Just thought I'd come and join the drooling crowd. With that size tank to play with you could really have some fun with 'hidden jewels' in a jungle scape. ie having small specimen plants hidden around the tank so that every time you look you find something new.

Ceg, I think Jayne was saying that they are going to have an RO unit hooked up for auto top-ups and one of the ideas was to use the pump in the sump to send water down a nearby drain during larger water changes (Though my eco side says you should pump it into a water butt for watering the garden!). Obviously EI and it's associated 50% water changes are a no go here!

Looks like it'll be a relatively low maintenance tank with conservative lighting levels which should make the CO2 less difficult as the uptake wont be as great as in some of the higher tech tanks. Even though I have next to no idea about CO2 my guess would be that the best diffusion method would be a series of diffusers spaced around the tank at points with appropriate flow.

I'm really looking forward to seeing this evolve over the coming months. A tank most of us can only dream of :)
 
Hello all

The towers are now in place and totally dry so we will be placing the wood in position next(possibly tonight).
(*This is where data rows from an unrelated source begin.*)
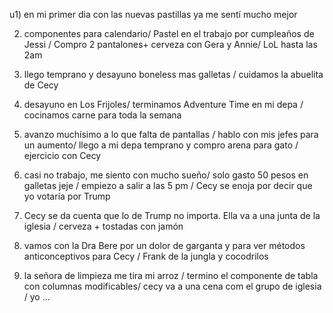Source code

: u1) en mi primer dia con las nuevas pastillas ya me sentí mucho mejor

2) componentes para calendario/ Pastel en el trabajo por cumpleaños de Jessi / Compro 2 pantalones+ cerveza con Gera y Annie/ LoL hasta las 2am

3) llego temprano y desayuno boneless mas galletas / cuidamos la abuelita de Cecy

4) desayuno en Los Frijoles/ terminamos Adventure Time en mi depa / cocinamos carne para toda la semana 

5) avanzo muchísimo a lo que falta de pantallas / hablo con mis jefes para un aumento/ llego a mi depa temprano y compro arena para gato / ejercicio con Cecy

6) casi no trabajo, me siento con mucho sueño/ solo gasto 50 pesos en galletas jeje / empiezo a salir a las 5 pm / Cecy se enoja por decir que yo votaría por Trump

7) Cecy se da cuenta que lo de Trump no importa. Ella va a una junta de la iglesia / cerveza + tostadas con jamón 

8) vamos con la Dra Bere por un dolor de garganta y para ver métodos anticonceptivos para Cecy / Frank de la jungla y cocodrilos

9) la señora de limpieza me tira mi arroz / termino el componente de tabla con columnas modificables/ cecy va a una cena com el grupo de iglesia / yo ...






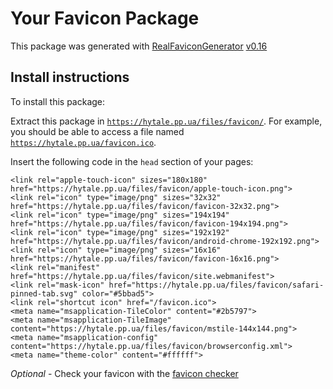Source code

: # Your Favicon Package

This package was generated with [RealFaviconGenerator](https://realfavicongenerator.net/) [v0.16](https://realfavicongenerator.net/change_log#v0.16)

## Install instructions

To install this package:

Extract this package in <code>https://hytale.pp.ua/files/favicon/</code>. For example, you should be able to access a file named <code>https://hytale.pp.ua/favicon.ico</code>.

Insert the following code in the `head` section of your pages:

    <link rel="apple-touch-icon" sizes="180x180" href="https://hytale.pp.ua/files/favicon/apple-touch-icon.png">
    <link rel="icon" type="image/png" sizes="32x32" href="https://hytale.pp.ua/files/favicon/favicon-32x32.png">
    <link rel="icon" type="image/png" sizes="194x194" href="https://hytale.pp.ua/files/favicon/favicon-194x194.png">
    <link rel="icon" type="image/png" sizes="192x192" href="https://hytale.pp.ua/files/favicon/android-chrome-192x192.png">
    <link rel="icon" type="image/png" sizes="16x16" href="https://hytale.pp.ua/files/favicon/favicon-16x16.png">
    <link rel="manifest" href="https://hytale.pp.ua/files/favicon/site.webmanifest">
    <link rel="mask-icon" href="https://hytale.pp.ua/files/favicon/safari-pinned-tab.svg" color="#5bbad5">
    <link rel="shortcut icon" href="/favicon.ico">
    <meta name="msapplication-TileColor" content="#2b5797">
    <meta name="msapplication-TileImage" content="https://hytale.pp.ua/files/favicon/mstile-144x144.png">
    <meta name="msapplication-config" content="https://hytale.pp.ua/files/favicon/browserconfig.xml">
    <meta name="theme-color" content="#ffffff">

*Optional* - Check your favicon with the [favicon checker](https://realfavicongenerator.net/favicon_checker)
I'll take photos of course ;) .

I'm not sure if you have read my thread on the fish forum but I am currently attempting to raise about 20 chocolate gourami fry,guess where they'll be living if they make it :lol:
 
Egmel said:
Ceg, I think Jayne was saying that they are going to have an RO unit hooked up for auto top-ups and one of the ideas was to use the pump in the sump to send water down a nearby drain during larger water changes (Though my eco side says you should pump it into a water butt for watering the garden!). Obviously EI and it's associated 50% water changes are a no go here!

Looks like it'll be a relatively low maintenance tank with conservative lighting levels which should make the CO2 less difficult as the uptake wont be as great as in some of the higher tech tanks. Even though I have next to no idea about CO2 my guess would be that the best diffusion method would be a series of diffusers spaced around the tank at points with appropriate flow.
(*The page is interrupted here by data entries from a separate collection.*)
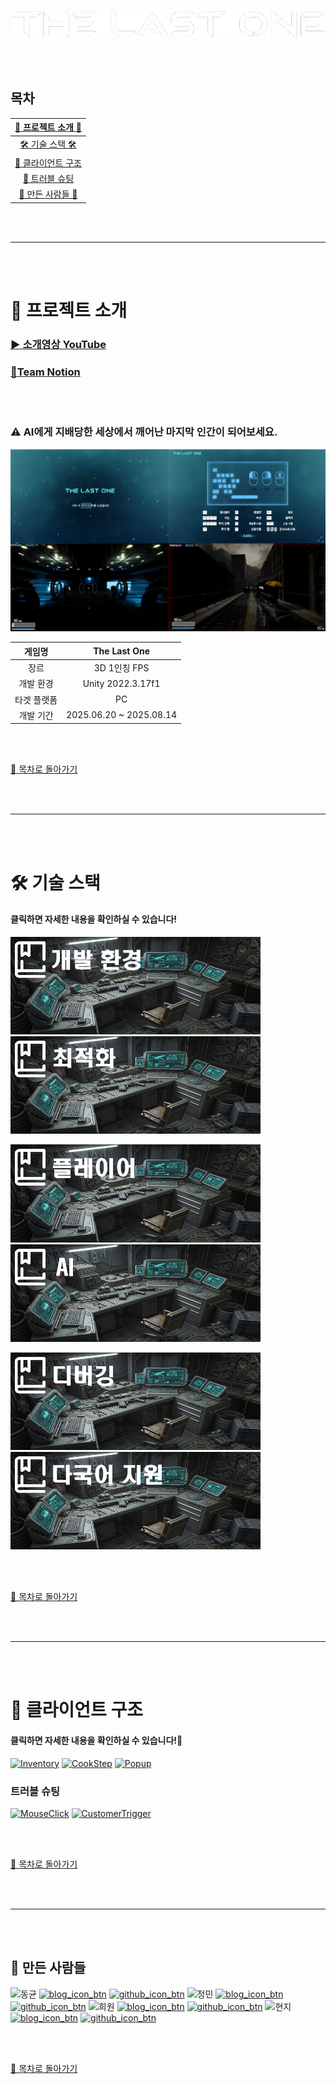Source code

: <br><br>

<p align="center">
  <img src="https://github.com/Neronem/TheLastOne_Public/blob/main/Images/img_TheLastOne.png" alt="img_TheLastOne.png" />
</p>

<br><br>

<a name="목차"></a>
## 목차

|     [🤖  프로젝트 소개 🤖](#project)      |
|:-----------------------------------:|
|  [🛠️ 기술 스택 🛠️](#stack)   |
| [🍵 클라이언트 구조 ](#client) |
|  [🍵 트러블 슈팅 ](#tea-기술적-고민과-트러블-슈팅)  |
|   [🥕 만든 사람들 🥕](#carrot-만든-사람들)    |

<br><br>

* * *

<br><br>

<a name="project"></a>
# 🤖 프로젝트 소개

### [▶️ 소개영상 YouTube](https://www.youtube.com/watch?v=GnqUYFhTE00)

### [🌾Team Notion](https://teamsparta.notion.site/12-The-Last-One-2182dc3ef5148005a1b2c20d1054c300)

<br><br>

### ⚠️ AI에게 지배당한 세상에서 깨어난 마지막 인간이 되어보세요.
![img_1.png](https://github.com/Neronem/TheLastOne_Public/blob/main/Images/img_1.png)

| 게임명 |      The Last One       |
| :---: |:-----------------------:|
| 장르 |       3D  1인칭 FPS       |
| 개발 환경 |    Unity 2022.3.17f1    |
| 타겟 플랫폼 |           PC            |
| 개발 기간 | 2025.06.20 ~ 2025.08.14 |

<br><br>

[🌙 목차로 돌아가기](#목차)

<br><br>

---

<br><br>

<a name="stack"></a>
# 🛠️ 기술 스택
#### 클릭하면 자세한 내용을 확인하실 수 있습니다!


[<img width="400" alt="FSM" src="https://github.com/Neronem/TheLastOne_Public/blob/main/Images/img_%EA%B0%9C%EB%B0%9C%ED%99%98%EA%B2%BD.png">](https://github.com/Neronem/TheLastOne_Public/blob/main/Tech%20Stack/Tech%20Stack%201_Dev%20Environment.md)
[<img width="400" alt="ObjectPool" src="https://github.com/Neronem/TheLastOne_Public/blob/main/Images/img_%EC%B5%9C%EC%A0%81%ED%99%94.png">](https://github.com/Neronem/TheLastOne_Public/blob/main/Tech%20Stack/Tech%20Stack%202_Optimization.md)

[<img width="400" alt="UIManager" src="https://github.com/Neronem/TheLastOne_Public/blob/main/Images/img_%ED%94%8C%EB%A0%88%EC%9D%B4%EC%96%B4.png">](https://github.com/Neronem/TheLastOne_Public/blob/main/Tech%20Stack/Tech%20Stack%203_Tech%20of%20Player.md)
[<img width="400" alt="MVC" src="https://github.com/Neronem/TheLastOne_Public/blob/main/Images/img_AI.png">](https://github.com/Neronem/TheLastOne_Public/blob/main/Tech%20Stack/Tech%20Stack%204_Tech%20of%20Npc.md)

[<img width="400" alt="InputSystem" src="https://github.com/Neronem/TheLastOne_Public/blob/main/Images/img_%EB%94%94%EB%B2%84%EA%B9%85.png">](https://github.com/Neronem/TheLastOne_Public/blob/main/Tech%20Stack/Tech%20Stack%205_Debug%20Window.md)
[<img width="400" alt="IMGUI" src="https://github.com/Neronem/TheLastOne_Public/blob/main/Images/img_%EB%8B%A4%EA%B5%AD%EC%96%B4.png">](https://github.com/Neronem/TheLastOne_Public/blob/main/Tech%20Stack/Tech%20Stack%206_Localization.md)

<br><br>

[🌙 목차로 돌아가기](#crescent_moon-목차)

<br><br>

---

<br><br>

<a name="client"></a>
# 🔎 클라이언트 구조
#### 클릭하면 자세한 내용을 확인하실 수 있습니다!🐰

[<img width="400" alt="Inventory" src="https://github.com/TodangTodang/TodangTodangPublic/assets/62470991/2b92952d-c8d8-4e0b-a4ed-cc20454290d9">](/Trouble%20Shooting%20트러블%20슈팅/01%20인벤토리%20탭%20UI의%20구현%20방식.md)
[<img width="400" alt="CookStep" src="https://github.com/TodangTodang/TodangTodangPublic/assets/62470991/b2a13a2f-df7a-468f-ba4b-04535c5531d9">](/Trouble%20Shooting%20트러블%20슈팅/02%20요리%20과정을%20검증하는%20방식.md)
[<img width="400" alt="Popup" src="https://github.com/TodangTodang/TodangTodangPublic/assets/62470991/6020f70c-5460-4e67-9e83-cfee60eba9f1">](/Trouble%20Shooting%20트러블%20슈팅/03%20UIManager로%20Popup들을%20관리하는%20방식.md)

### 트러블 슈팅
[<img width="400" alt="MouseClick" src="https://github.com/TodangTodang/TodangTodangPublic/assets/62470991/1988b6fd-2b20-46d7-a240-afaadb32aeee">](/Trouble%20Shooting%20트러블%20슈팅/04%20마우스%20좌클릭으로%20여러가지%20동작을%20처리하는%20방법.md)
[<img width="400" alt="CustomerTrigger" src="https://github.com/TodangTodang/TodangTodangPublic/assets/62470991/65f6df72-a1ac-4c7d-b8b4-ff708c88d86a">](/Trouble%20Shooting%20트러블%20슈팅/05%20손님%20AI의%20Trigger%20충돌이%20중복되는%20문제.md)

<br><br>

[🌙 목차로 돌아가기](#crescent_moon-목차)

<br><br>

---

<br><br>

## :carrot: 만든 사람들
<img width="450" alt="동균" src="https://github.com/TodangTodang/TodangTodangPublic/assets/62470991/82ad62eb-133e-4fd9-a348-6c75932cbb18">
<a href="https://github.com/shehdrbs123"><img width="60" alt="blog_icon_btn" src="https://github.com/TodangTodang/TodangTodangPublic/assets/62470991/e7158b4e-64e8-4d39-af45-76f4b8317d57"></a>
<a href="https://blog.naver.com/shehdrbs123"><img width="60" alt="github_icon_btn" src="https://github.com/TodangTodang/TodangTodangPublic/assets/62470991/0fd85cf5-3443-40eb-b6ca-5f15a933e045"></a>

<img width="450" alt="정민" src="https://github.com/TodangTodang/TodangTodangPublic/assets/62470991/d40d2843-bf1f-4daa-946e-2a7cab38a6af">
<a href="https://github.com/j-miiin"><img width="60" alt="blog_icon_btn" src="https://github.com/TodangTodang/TodangTodangPublic/assets/62470991/e7158b4e-64e8-4d39-af45-76f4b8317d57"></a>
<a href="https://velog.io/@lazypotato"><img width="60" alt="github_icon_btn" src="https://github.com/TodangTodang/TodangTodangPublic/assets/62470991/0fd85cf5-3443-40eb-b6ca-5f15a933e045"></a>

<img width="450" alt="희원" src="https://github.com/TodangTodang/TodangTodangPublic/assets/62470991/0e513fec-ddbb-43b5-8a23-ce08b1dba52f">
<a href="https://github.com/phw97123"><img width="60" alt="blog_icon_btn" src="https://github.com/TodangTodang/TodangTodangPublic/assets/62470991/e7158b4e-64e8-4d39-af45-76f4b8317d57"></a>
<a href="https://hwon-note.tistory.com/"><img width="60" alt="github_icon_btn" src="https://github.com/TodangTodang/TodangTodangPublic/assets/62470991/0fd85cf5-3443-40eb-b6ca-5f15a933e045"></a>

<img width="450" alt="현지" src="https://github.com/TodangTodang/TodangTodangPublic/assets/62470991/aa285fdb-8c61-4189-91d4-47e405f97a1c">
<a href="https://github.com/szlovelee"><img width="60" alt="blog_icon_btn" src="https://github.com/TodangTodang/TodangTodangPublic/assets/62470991/e7158b4e-64e8-4d39-af45-76f4b8317d57"></a>
<a href="https://szloveleesz.tistory.com/"><img width="60" alt="github_icon_btn" src="https://github.com/TodangTodang/TodangTodangPublic/assets/62470991/0fd85cf5-3443-40eb-b6ca-5f15a933e045"></a>


<br><br>

[🌙 목차로 돌아가기](#crescent_moon-목차)

<br><br>
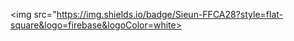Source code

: <img src="https://img.shields.io/badge/Sieun-FFCA28?style=flat-square&logo=firebase&logoColor=white>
Umm...I afraid there is nothing conservative about 0.7 kilowatts of metal halide lighting. :wideyed: Diffusers spaced around the tank would be a hopeless dream in this size tank. Look how much difficulty people have with diffusers in just a 30 gallon tank. The best bet would be to inject into the sump. That way the effluent into the tank is already saturated. The trickiest design issue for the sump will be how to seal it to avoid CO2 evaporation, but yet to allow access to the sump for maintenance. You'd also want to avoid excessive splashing inside the sump to avoid CO2 loss.

Cheers,
 
We've put the wood in tonight,just three pieces,but they are large pieces!

We've also fixed the upper bracing bars,which are currently being supported by wooden planks,giving the tank a lovely 'mock tudor' look,at least for the next 48 hours until the silicone is completely cured.
tank006.jpg

tank010.jpg

tank011.jpg

tank012.jpg

tank013.jpg


As far as CO2 is concerned we will be injecting it into the sump.The design will incorporate tight fitting cover glasses to stop gas escape,and minimise splashing etc.